[DATA IN THIS EXERCISE]
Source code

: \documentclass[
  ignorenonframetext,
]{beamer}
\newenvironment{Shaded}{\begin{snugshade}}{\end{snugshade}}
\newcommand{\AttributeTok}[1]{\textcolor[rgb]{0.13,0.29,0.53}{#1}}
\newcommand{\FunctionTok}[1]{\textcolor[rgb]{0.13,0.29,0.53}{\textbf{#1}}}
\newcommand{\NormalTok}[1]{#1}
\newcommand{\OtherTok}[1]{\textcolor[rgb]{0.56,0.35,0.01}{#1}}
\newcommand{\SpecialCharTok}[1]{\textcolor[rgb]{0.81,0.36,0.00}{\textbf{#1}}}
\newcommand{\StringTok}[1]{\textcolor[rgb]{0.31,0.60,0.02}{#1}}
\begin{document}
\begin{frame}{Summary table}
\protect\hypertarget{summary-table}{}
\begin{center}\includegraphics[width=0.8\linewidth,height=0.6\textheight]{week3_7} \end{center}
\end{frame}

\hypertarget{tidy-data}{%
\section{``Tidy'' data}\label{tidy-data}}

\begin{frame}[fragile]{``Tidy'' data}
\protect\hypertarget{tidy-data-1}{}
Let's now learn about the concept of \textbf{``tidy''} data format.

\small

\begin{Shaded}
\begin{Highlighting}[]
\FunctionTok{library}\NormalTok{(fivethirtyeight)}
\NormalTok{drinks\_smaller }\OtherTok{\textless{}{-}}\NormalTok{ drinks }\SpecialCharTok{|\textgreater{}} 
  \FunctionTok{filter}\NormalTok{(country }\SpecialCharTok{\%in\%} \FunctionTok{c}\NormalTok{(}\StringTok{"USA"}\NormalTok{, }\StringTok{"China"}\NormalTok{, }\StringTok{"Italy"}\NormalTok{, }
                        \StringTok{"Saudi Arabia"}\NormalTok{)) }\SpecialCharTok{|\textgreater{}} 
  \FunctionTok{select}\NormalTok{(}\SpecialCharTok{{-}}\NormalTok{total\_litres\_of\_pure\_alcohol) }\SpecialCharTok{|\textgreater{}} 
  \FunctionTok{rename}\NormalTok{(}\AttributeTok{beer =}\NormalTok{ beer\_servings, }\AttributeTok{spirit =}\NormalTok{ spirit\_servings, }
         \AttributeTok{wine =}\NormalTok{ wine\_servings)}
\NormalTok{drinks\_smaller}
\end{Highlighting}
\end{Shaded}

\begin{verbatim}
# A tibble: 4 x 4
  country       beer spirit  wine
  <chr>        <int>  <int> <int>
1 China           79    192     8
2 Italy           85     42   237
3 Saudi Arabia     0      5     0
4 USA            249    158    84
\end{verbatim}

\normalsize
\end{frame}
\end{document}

[TASK PROMPT] Filter the material for the word "textbf" and copy each matching line.

[ANSWER]
\newcommand{\FunctionTok}[1]{\textcolor[rgb]{0.13,0.29,0.53}{\textbf{#1}}}
\newcommand{\SpecialCharTok}[1]{\textcolor[rgb]{0.81,0.36,0.00}{\textbf{#1}}}
Let's now learn about the concept of \textbf{``tidy''} data format.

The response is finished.